Site icon Teknoloji Haberleri

Sosyal medya milyarlarca insanın zihninde kaygı, korku ve depresyon aşıladı. Bundan nasıl kurtulunur?

Sosyal medya milyarlarca insanın zihninde kaygı, korku ve depresyon aşıladı. Bundan nasıl kurtulunur?

Sosyal ağlar, modern insanların hayatının ayrılmaz bir parçası haline geldi. Milyarlarca insan her gün zamanlarını bunlarla geçiriyor. Bunun uğruna günlük faaliyetlerini genellikle ihmal ediyor ve bu tür hizmetlere psikolojik bağımlılık, sıradan insanlar veya psikologlar için uzun zamandır sürpriz olmadı. Dünyanın her yerinden kullanıcılar iletişim kurmak, çalışmak ve oyun oynamak için sosyal platformları kullanıyor, ancak küresel sitelerin güvenliği giderek daha fazla sorgulanmaya başlıyor. Sorunlardan uzaklaşmak yerine, birçok kullanıcı sosyal ağlarda yalnızca yıkıcı içerik, sahte, zorbalık ve platformların karanlık tarafının diğer tezahürleriyle karşı karşıya kalan yeni endişe ve endişeler için nedenler buluyor. Sosyal ağların aslında psikolojik durumu nasıl etkileyebileceğini ve kullanıcıları çevrimiçi ortamın tehlikelerinden nasıl koruyabileceğimizi anladık.

Ağla ve izle

İnternet bağımlılığı hakkında neredeyse World Wide Web’in ortaya çıkışından beri konuşulmaktadır – uzmanlar bu fenomenden ilk olarak 1990’ların ortalarında bahsetmişlerdir. 2000’lerde bu küresel bir sorun haline geldi. 2008’de Çinli yetkililer İnternet bağımlılığını ulusun sağlığı için bir tehdit olarak nitelendirdi ve hatta İnternet’i kötüye kullananlar için resmi rehabilitasyon merkezleri kurdu. Kısa süre sonra aynı kurumlar Batı ülkelerinde ortaya çıktı. Hong Kong Üniversitesi’nden bilim adamları, internete bağımlılık, ters kalitesi ile ilgilidir ve kullanıcının bulunduğu ülkede yaşam standartları olduğunu, kullanıcı basitçe stresten ve gerçek hayatın olumsuz özelliklerinin sanal dünyaya taşr.

REKLAM ALANI

Neredeyse on yıl önce, Birleşik Krallık’taki Nottingham Üniversitesi personeli, sosyal medyanın kompulsif kullanımının profesyonel yardım gerektiren ayrı bir bozukluk haline geldiğini keşfetti. Bazı psikologlar , bazı hizmetlerin alkol ve nikotin bağımlılığından daha güçlü acı verici bağımlılığa neden olduğunu belirtti . Bununla birlikte, çevrimiçi hizmetlere yönelik hastalıklı saplantı resmi olarak normdan sapma olarak görülmemektedir. Aynı zamanda, sosyal ağların izleyici kitlesi halihazırda dünya nüfusunun yarısından fazlasını oluşturuyor ve sürekli artıyor.
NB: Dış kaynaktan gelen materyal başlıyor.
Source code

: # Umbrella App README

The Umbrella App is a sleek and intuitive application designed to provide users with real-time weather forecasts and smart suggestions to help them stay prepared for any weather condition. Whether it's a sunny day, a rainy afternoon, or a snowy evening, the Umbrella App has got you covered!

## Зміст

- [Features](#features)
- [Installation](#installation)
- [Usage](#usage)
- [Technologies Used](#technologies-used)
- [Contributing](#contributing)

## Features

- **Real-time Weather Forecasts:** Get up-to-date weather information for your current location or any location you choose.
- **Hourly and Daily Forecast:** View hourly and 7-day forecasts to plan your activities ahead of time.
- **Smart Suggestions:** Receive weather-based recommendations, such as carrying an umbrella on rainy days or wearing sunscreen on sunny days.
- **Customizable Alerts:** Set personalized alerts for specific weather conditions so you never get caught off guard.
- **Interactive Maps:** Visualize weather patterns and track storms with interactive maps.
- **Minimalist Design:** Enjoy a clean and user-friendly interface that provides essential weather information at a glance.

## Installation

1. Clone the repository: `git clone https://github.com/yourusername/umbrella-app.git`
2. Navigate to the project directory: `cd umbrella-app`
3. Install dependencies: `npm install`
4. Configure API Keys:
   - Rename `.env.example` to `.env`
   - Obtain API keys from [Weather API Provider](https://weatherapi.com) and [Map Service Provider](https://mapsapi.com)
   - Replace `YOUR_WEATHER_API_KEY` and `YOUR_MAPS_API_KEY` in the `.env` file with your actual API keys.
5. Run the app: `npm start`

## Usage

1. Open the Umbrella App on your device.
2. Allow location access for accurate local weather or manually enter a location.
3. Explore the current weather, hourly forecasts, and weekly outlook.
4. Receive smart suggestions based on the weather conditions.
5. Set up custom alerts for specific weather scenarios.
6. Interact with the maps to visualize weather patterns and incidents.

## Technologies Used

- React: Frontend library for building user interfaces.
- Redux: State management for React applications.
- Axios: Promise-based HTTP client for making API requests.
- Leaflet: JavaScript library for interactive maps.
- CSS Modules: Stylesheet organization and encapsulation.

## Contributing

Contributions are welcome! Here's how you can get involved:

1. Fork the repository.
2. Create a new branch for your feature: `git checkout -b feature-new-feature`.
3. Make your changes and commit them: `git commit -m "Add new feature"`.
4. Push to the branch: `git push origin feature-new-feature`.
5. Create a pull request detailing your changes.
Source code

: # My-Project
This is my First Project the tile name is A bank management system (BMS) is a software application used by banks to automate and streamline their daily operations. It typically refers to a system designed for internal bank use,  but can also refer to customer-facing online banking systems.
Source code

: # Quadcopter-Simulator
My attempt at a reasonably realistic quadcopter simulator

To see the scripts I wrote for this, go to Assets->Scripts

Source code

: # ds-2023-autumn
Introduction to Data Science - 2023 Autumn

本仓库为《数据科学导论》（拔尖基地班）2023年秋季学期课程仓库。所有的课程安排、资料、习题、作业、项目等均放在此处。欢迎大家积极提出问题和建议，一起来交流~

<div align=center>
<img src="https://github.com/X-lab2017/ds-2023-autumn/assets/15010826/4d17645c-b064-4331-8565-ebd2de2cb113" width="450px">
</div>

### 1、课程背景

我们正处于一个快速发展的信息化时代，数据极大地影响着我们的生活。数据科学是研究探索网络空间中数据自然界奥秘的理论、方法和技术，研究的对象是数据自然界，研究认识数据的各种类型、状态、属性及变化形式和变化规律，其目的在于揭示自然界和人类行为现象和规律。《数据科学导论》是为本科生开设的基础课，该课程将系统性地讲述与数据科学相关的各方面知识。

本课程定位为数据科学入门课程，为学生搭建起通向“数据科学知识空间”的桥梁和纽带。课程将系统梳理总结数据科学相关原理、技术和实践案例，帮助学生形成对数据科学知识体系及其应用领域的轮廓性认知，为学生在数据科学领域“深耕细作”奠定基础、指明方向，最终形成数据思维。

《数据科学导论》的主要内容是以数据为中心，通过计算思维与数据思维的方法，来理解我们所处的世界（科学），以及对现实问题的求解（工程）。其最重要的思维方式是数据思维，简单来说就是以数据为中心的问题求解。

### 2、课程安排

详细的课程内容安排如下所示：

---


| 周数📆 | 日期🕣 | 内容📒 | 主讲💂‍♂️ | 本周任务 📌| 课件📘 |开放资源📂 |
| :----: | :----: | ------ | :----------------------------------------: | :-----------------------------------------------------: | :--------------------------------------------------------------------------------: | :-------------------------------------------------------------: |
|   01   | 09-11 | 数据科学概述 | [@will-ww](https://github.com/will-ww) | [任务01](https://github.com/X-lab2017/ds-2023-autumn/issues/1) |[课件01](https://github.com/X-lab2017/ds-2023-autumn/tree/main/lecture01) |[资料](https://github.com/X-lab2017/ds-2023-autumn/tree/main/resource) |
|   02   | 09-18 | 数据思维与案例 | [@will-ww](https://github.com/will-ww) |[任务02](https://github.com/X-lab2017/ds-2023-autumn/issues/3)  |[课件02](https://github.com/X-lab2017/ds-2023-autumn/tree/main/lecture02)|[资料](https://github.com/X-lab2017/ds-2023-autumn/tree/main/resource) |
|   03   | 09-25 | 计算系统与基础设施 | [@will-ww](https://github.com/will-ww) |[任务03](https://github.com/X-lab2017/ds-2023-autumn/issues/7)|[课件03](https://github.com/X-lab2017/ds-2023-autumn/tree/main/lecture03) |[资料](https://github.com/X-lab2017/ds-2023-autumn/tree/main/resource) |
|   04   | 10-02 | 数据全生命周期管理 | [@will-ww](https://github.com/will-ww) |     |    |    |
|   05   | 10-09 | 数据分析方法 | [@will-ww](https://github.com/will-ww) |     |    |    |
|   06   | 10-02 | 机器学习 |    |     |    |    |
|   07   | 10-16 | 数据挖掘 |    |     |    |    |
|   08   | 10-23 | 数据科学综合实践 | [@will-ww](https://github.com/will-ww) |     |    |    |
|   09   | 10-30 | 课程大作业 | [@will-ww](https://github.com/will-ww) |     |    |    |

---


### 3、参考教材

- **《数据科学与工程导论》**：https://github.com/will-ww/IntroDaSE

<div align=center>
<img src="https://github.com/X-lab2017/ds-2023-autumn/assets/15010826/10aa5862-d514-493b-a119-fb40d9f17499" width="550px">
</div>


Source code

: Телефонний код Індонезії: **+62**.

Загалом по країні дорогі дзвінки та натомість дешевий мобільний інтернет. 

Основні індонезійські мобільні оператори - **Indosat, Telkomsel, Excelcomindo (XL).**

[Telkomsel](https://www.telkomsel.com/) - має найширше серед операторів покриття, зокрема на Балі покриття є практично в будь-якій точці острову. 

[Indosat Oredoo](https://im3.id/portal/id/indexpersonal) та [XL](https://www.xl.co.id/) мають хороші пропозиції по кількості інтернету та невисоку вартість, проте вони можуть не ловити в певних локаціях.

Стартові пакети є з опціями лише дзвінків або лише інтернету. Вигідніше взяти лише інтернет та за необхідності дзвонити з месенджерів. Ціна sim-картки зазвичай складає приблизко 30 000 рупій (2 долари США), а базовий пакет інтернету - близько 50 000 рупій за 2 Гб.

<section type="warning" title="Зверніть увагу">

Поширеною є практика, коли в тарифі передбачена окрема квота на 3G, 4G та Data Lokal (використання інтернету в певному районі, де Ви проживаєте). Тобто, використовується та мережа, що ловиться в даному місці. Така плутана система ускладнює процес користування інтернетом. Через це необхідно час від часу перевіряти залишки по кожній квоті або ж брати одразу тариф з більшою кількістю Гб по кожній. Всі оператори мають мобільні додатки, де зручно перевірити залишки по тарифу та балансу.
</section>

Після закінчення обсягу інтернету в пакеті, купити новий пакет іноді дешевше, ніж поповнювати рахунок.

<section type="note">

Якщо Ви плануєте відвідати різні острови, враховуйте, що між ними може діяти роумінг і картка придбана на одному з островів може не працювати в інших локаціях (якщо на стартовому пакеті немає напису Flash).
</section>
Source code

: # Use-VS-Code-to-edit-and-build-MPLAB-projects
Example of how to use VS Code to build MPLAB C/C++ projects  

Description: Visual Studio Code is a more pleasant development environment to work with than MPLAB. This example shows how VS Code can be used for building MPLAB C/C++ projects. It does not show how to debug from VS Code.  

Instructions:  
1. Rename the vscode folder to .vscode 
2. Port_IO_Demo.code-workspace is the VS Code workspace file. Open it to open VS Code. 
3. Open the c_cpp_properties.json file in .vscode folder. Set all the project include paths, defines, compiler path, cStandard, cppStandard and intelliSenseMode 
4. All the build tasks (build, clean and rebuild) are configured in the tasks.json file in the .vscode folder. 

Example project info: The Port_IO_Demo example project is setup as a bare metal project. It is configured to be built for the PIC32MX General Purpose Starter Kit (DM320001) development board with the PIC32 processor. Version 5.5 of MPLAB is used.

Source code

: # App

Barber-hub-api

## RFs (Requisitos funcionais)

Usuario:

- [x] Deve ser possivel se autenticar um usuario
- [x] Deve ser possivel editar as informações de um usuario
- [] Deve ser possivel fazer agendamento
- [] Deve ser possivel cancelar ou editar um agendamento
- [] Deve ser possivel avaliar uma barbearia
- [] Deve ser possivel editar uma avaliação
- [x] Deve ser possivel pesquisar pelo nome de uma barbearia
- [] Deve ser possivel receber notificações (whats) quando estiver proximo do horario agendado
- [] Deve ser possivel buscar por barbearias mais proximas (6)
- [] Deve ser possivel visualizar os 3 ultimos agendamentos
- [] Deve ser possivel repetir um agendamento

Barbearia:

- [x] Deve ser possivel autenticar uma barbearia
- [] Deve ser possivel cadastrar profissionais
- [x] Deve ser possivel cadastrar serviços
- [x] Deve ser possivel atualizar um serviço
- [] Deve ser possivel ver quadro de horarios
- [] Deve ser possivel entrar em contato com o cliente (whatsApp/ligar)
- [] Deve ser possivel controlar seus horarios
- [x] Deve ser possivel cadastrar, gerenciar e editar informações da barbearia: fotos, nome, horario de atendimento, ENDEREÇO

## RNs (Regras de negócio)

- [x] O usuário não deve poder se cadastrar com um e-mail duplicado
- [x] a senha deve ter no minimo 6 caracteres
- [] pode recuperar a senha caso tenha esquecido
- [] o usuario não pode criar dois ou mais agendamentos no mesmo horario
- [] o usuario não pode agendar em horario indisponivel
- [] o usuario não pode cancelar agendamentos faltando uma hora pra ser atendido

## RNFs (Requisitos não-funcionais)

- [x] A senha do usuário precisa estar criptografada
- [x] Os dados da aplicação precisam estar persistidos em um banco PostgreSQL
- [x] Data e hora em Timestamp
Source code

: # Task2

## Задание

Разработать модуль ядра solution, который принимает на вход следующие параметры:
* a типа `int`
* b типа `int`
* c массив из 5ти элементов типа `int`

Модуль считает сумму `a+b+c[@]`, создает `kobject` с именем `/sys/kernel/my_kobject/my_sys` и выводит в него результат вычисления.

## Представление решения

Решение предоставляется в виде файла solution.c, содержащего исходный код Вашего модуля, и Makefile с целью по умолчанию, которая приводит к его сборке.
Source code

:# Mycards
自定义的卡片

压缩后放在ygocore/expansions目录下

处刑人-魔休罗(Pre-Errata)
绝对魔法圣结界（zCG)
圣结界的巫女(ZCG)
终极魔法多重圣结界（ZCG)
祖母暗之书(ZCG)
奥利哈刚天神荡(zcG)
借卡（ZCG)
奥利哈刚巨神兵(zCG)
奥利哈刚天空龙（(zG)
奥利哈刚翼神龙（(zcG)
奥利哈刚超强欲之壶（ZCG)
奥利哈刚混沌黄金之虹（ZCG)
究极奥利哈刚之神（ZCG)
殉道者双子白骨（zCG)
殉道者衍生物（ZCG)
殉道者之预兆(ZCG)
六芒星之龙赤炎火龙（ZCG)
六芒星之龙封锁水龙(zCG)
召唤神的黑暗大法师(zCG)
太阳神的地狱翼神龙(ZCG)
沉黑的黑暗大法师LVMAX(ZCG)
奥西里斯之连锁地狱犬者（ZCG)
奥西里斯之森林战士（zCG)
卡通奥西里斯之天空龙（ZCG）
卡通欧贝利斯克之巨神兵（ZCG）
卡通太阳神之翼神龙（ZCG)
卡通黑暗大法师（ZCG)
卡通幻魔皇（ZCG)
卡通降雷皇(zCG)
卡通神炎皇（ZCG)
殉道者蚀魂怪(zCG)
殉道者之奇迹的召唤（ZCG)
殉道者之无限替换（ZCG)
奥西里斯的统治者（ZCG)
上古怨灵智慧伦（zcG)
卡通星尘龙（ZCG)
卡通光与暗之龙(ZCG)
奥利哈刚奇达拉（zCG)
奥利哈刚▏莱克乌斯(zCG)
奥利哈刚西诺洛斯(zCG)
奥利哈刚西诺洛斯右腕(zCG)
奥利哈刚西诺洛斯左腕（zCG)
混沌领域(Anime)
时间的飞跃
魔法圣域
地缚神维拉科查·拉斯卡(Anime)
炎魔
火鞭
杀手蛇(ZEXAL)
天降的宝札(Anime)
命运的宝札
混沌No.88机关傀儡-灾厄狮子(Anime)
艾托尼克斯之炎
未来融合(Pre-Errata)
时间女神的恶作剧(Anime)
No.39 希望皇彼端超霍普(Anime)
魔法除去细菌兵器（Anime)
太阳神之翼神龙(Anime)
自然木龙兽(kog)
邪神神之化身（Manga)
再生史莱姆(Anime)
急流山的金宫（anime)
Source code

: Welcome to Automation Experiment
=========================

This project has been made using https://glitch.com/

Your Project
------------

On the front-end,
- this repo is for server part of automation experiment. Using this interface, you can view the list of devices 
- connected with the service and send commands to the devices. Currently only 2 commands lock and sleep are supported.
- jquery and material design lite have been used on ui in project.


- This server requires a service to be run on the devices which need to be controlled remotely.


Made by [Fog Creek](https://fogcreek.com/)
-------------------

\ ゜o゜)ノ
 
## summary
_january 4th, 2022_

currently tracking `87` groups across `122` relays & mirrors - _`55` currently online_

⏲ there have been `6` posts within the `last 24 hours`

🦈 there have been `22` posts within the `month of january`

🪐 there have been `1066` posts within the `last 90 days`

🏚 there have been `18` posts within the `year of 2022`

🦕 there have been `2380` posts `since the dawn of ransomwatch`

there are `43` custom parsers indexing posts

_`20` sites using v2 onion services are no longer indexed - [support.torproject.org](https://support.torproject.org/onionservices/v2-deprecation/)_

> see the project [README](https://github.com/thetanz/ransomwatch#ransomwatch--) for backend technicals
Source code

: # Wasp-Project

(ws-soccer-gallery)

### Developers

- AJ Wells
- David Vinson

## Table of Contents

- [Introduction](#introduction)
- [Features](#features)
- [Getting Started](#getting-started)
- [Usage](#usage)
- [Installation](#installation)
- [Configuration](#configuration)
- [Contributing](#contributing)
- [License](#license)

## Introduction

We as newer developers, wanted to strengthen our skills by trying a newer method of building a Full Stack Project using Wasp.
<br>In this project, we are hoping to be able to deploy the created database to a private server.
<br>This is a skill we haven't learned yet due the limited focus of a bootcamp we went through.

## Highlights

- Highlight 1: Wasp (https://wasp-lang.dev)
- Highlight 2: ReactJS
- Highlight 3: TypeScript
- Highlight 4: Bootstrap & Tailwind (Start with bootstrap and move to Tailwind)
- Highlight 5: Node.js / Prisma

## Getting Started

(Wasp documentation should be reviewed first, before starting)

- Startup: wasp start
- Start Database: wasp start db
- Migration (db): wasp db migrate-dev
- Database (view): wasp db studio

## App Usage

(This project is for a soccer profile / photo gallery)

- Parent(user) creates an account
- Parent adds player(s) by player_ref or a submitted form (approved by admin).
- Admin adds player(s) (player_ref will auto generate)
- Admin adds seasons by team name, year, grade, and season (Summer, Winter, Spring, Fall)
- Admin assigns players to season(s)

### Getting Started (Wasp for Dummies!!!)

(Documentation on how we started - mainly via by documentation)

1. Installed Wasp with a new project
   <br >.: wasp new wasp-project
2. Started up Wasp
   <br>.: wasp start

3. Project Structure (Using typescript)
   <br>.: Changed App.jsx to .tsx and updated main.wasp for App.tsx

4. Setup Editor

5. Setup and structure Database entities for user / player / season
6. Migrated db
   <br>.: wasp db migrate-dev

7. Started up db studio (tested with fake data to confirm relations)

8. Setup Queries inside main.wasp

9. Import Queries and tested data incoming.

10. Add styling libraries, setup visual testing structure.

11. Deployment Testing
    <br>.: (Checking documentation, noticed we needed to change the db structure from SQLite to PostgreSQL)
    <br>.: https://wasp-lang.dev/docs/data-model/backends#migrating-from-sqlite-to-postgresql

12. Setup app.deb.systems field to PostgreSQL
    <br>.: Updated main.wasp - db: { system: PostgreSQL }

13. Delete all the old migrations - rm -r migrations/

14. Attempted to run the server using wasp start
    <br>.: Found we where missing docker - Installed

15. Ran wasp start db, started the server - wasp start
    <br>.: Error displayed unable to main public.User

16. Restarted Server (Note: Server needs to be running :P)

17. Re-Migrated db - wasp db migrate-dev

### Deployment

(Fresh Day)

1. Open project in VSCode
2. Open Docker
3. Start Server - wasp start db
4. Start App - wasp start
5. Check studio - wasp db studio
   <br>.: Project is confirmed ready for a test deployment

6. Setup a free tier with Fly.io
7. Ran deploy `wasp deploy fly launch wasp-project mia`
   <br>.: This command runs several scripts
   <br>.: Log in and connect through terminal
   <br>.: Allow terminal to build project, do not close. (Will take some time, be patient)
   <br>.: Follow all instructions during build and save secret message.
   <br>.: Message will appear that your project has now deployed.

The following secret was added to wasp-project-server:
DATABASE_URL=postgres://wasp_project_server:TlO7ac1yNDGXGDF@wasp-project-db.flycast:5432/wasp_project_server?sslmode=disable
Pew Araştırma Merkezi 2005 yılında sosyal medya kullanımını izlemeye başladığında, Amerikalı yetişkinlerin sadece yüzde beşi en az bir platform kullanıyordu. 2011 yılına gelindiğinde bu pay yarı yarıya arttı ve on yılın sonunda nüfusun yüzde 72’si aktif olarak bir veya başka bir sosyal ağ kullanıyordu.

2020’de, COVID-19 salgını nedeniyle tüm dünya uzaktan çalışmaya başladığında ve bir dizi kilitlenme ofislere tam olarak geri dönülmesine izin vermediğinde, sosyal ağların kullanımı daha da yaygınlaştı. Daha önce onları görmezden gelenler bile tanınmış sitelere kaydolmak zorunda kaldı. Son haberlere göre , kullanıcıların büyük çoğunluğu bu yıl sosyal medyada normalden çok daha fazla zaman geçirdi. Sanal hayatın gerçek hayatla ikame edilmesinin doğrudan bağımlılığını izlemek mümkündür, ancak şimdi çoğu insan için daha çok zorunlu bir önlemse, o zaman İnternete psikolojik bağımlılıkla, kişi kendi gerçek sorunlarından ağa koşar.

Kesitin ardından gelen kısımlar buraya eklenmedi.